Work task:
Every entry below should be reproduced exactly; no picture is to be included.

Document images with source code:

--------

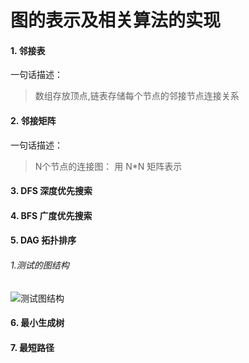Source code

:# 图的表示及相关算法的实现

#### 1. 邻接表
  一句话描述： 
  > 数组存放顶点,链表存储每个节点的邻接节点连接关系

#### 2. 邻接矩阵

  一句话描述：
> N个节点的连接图： 用 N*N 矩阵表示


#### 3. DFS 深度优先搜索
#### 4. BFS 广度优先搜索
#### 5. DAG 拓扑排序
###### 1.测试的图结构
![测试图结构]("./test.graph.PNG")
#### 6. 最小生成树
#### 7. 最短路径
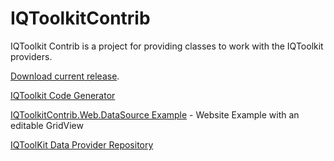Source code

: IQToolkitContrib
================

IQToolkit Contrib is a project for providing classes to work with the IQToolkit providers.

[Download current release](https://onedrive.live.com/embed?cid=D340A0579FE439B2&resid=D340A0579FE439B2%214210&authkey=AHNIORTJ-_9CZvU).



[IQToolkit Code Generator](http://www.randomdevnotes.com/2010/01/iqtoolkitcodegen-alpha-version/)

[IQToolkitContrib.Web.DataSource Example](http://www.randomdevnotes.com/2009/08/linq-to-vfp-example-2/) - Website Example with an editable GridView

[IQToolKit Data Provider Repository](http://www.randomdevnotes.com/2009/11/iqtoolkit-data-provider-repository/)
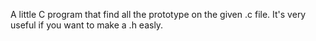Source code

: A little C program that find all the prototype on the given .c file.
It's very useful if you want to make a .h easly.
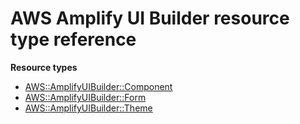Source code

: # AWS Amplify UI Builder resource type reference<a name="AWS_AmplifyUIBuilder"></a>

**Resource types**

- [AWS::AmplifyUIBuilder::Component](aws-resource-amplifyuibuilder-component.md)
- [AWS::AmplifyUIBuilder::Form](aws-resource-amplifyuibuilder-form.md)
- [AWS::AmplifyUIBuilder::Theme](aws-resource-amplifyuibuilder-theme.md)
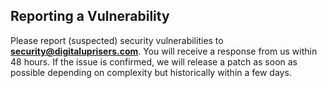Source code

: ## Reporting a Vulnerability

Please report (suspected) security vulnerabilities to **[security@digitaluprisers.com](mailto:security@digitaluprisers.com)**. You will receive a response from
us within 48 hours. If the issue is confirmed, we will release a patch as soon as possible depending on complexity but historically within a few days.
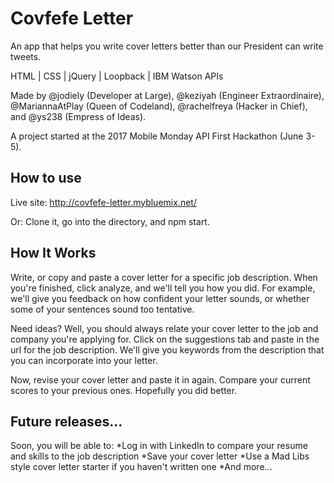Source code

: # Covfefe Letter

An app that helps you write cover letters better than our President can write tweets. 

HTML | CSS | jQuery | Loopback | IBM Watson APIs

Made by @jodiely (Developer at Large), @keziyah (Engineer Extraordinaire), @MariannaAtPlay (Queen of Codeland), @rachelfreya (Hacker in Chief), and @ys238 (Empress of Ideas). 

A project started at the 2017 Mobile Monday API First Hackathon (June 3-5). 

## How to use

Live site: http://covfefe-letter.mybluemix.net/

Or: Clone it, go into the directory, and npm start. 

## How It Works

Write, or copy and paste a cover letter for a specific job description. 
When you're finished, click analyze, and we'll tell you how you did. 
For example, we'll give you feedback on how confident your letter sounds, or whether some of your sentences sound too tentative.

Need ideas? Well, you should always relate your cover letter to the job and company you're applying for. Click on the suggestions tab and paste in the url for the job description. We'll give you keywords from the description that you can incorporate into your letter. 

Now, revise your cover letter and paste it in again. Compare your current scores to your previous ones. Hopefully you did better. 

## Future releases...

Soon, you will be able to:
*Log in with LinkedIn to compare your resume and skills to the job description
*Save your cover letter
*Use a Mad Libs style cover letter starter if you haven't written one
*And more...
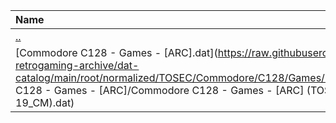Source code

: |Name|Size|
|:---|---:|
|[..](../index.html)|DIR|
|[Commodore C128 - Games - [ARC].dat](https://raw.githubusercontent.com/open-retrogaming-archive/dat-catalog/main/root/normalized/TOSEC/Commodore/C128/Games/[ARC]/Commodore C128 - Games - [ARC]/Commodore C128 - Games - [ARC] (TOSEC-v2020-01-19_CM).dat)|2154|
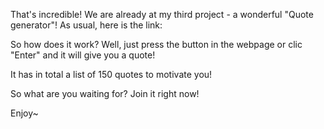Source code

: That's incredible! We are already at my third project - a wonderful "Quote generator"!
As usual, here is the link:

So how does it work? Well, just press the button in the webpage or clic "Enter" and it will give you a quote!

It has in total a list of 150 quotes to motivate you!

So what are you waiting for? Join it right now!

Enjoy~
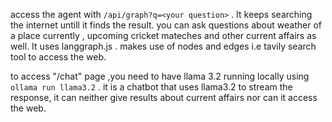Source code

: 
access the agent with `/api/graph?q=<your question>` . It keeps searching the internet untill it finds the result.
you can ask questions about weather of a place currently , upcoming cricket mateches and other current affairs as well. It uses langgraph.js . makes use of nodes and edges i.e tavily search tool to access the web.

to access "/chat" page ,you need to have llama 3.2 running locally using `ollama run llama3.2` . it  is a chatbot that uses llama3.2 to stream the response, it can neither give results about current affairs nor can it access the web.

--------

Result:
Source code

:# 图的表示及相关算法的实现

#### 1. 邻接表
  一句话描述： 
  > 数组存放顶点,链表存储每个节点的邻接节点连接关系

#### 2. 邻接矩阵

  一句话描述：
> N个节点的连接图： 用 N*N 矩阵表示


#### 3. DFS 深度优先搜索
#### 4. BFS 广度优先搜索
#### 5. DAG 拓扑排序
###### 1.测试的图结构
![测试图结构]("./test.graph.PNG")
#### 6. 最小生成树
#### 7. 最短路径
Source code

: IQToolkitContrib
================

IQToolkit Contrib is a project for providing classes to work with the IQToolkit providers.

[Download current release](https://onedrive.live.com/embed?cid=D340A0579FE439B2&resid=D340A0579FE439B2%214210&authkey=AHNIORTJ-_9CZvU).



[IQToolkit Code Generator](http://www.randomdevnotes.com/2010/01/iqtoolkitcodegen-alpha-version/)

[IQToolkitContrib.Web.DataSource Example](http://www.randomdevnotes.com/2009/08/linq-to-vfp-example-2/) - Website Example with an editable GridView

[IQToolKit Data Provider Repository](http://www.randomdevnotes.com/2009/11/iqtoolkit-data-provider-repository/)
Source code

: A little C program that find all the prototype on the given .c file.
It's very useful if you want to make a .h easly.
Source code

: # AWS Amplify UI Builder resource type reference<a name="AWS_AmplifyUIBuilder"></a>

**Resource types**

- [AWS::AmplifyUIBuilder::Component](aws-resource-amplifyuibuilder-component.md)
- [AWS::AmplifyUIBuilder::Form](aws-resource-amplifyuibuilder-form.md)
- [AWS::AmplifyUIBuilder::Theme](aws-resource-amplifyuibuilder-theme.md)
Source code

: ## Reporting a Vulnerability

Please report (suspected) security vulnerabilities to **[security@digitaluprisers.com](mailto:security@digitaluprisers.com)**. You will receive a response from
us within 48 hours. If the issue is confirmed, we will release a patch as soon as possible depending on complexity but historically within a few days.
Source code

: # Covfefe Letter

An app that helps you write cover letters better than our President can write tweets. 

HTML | CSS | jQuery | Loopback | IBM Watson APIs

Made by @jodiely (Developer at Large), @keziyah (Engineer Extraordinaire), @MariannaAtPlay (Queen of Codeland), @rachelfreya (Hacker in Chief), and @ys238 (Empress of Ideas). 

A project started at the 2017 Mobile Monday API First Hackathon (June 3-5). 

## How to use

Live site: http://covfefe-letter.mybluemix.net/

Or: Clone it, go into the directory, and npm start. 

## How It Works

Write, or copy and paste a cover letter for a specific job description. 
When you're finished, click analyze, and we'll tell you how you did. 
For example, we'll give you feedback on how confident your letter sounds, or whether some of your sentences sound too tentative.

Need ideas? Well, you should always relate your cover letter to the job and company you're applying for. Click on the suggestions tab and paste in the url for the job description. We'll give you keywords from the description that you can incorporate into your letter. 

Now, revise your cover letter and paste it in again. Compare your current scores to your previous ones. Hopefully you did better. 

## Future releases...

Soon, you will be able to:
*Log in with LinkedIn to compare your resume and skills to the job description
*Save your cover letter
*Use a Mad Libs style cover letter starter if you haven't written one
*And more...
Source code

: |Name|Size|
|:---|---:|
|[..](../index.html)|DIR|
|[Commodore C128 - Games - [ARC].dat](https://raw.githubusercontent.com/open-retrogaming-archive/dat-catalog/main/root/normalized/TOSEC/Commodore/C128/Games/[ARC]/Commodore C128 - Games - [ARC]/Commodore C128 - Games - [ARC] (TOSEC-v2020-01-19_CM).dat)|2154|
Source code

: That's incredible! We are already at my third project - a wonderful "Quote generator"!
As usual, here is the link:

So how does it work? Well, just press the button in the webpage or clic "Enter" and it will give you a quote!

It has in total a list of 150 quotes to motivate you!

So what are you waiting for? Join it right now!

Enjoy~
Source code

: 
access the agent with `/api/graph?q=<your question>` . It keeps searching the internet untill it finds the result.
you can ask questions about weather of a place currently , upcoming cricket mateches and other current affairs as well. It uses langgraph.js . makes use of nodes and edges i.e tavily search tool to access the web.

to access "/chat" page ,you need to have llama 3.2 running locally using `ollama run llama3.2` . it  is a chatbot that uses llama3.2 to stream the response, it can neither give results about current affairs nor can it access the web.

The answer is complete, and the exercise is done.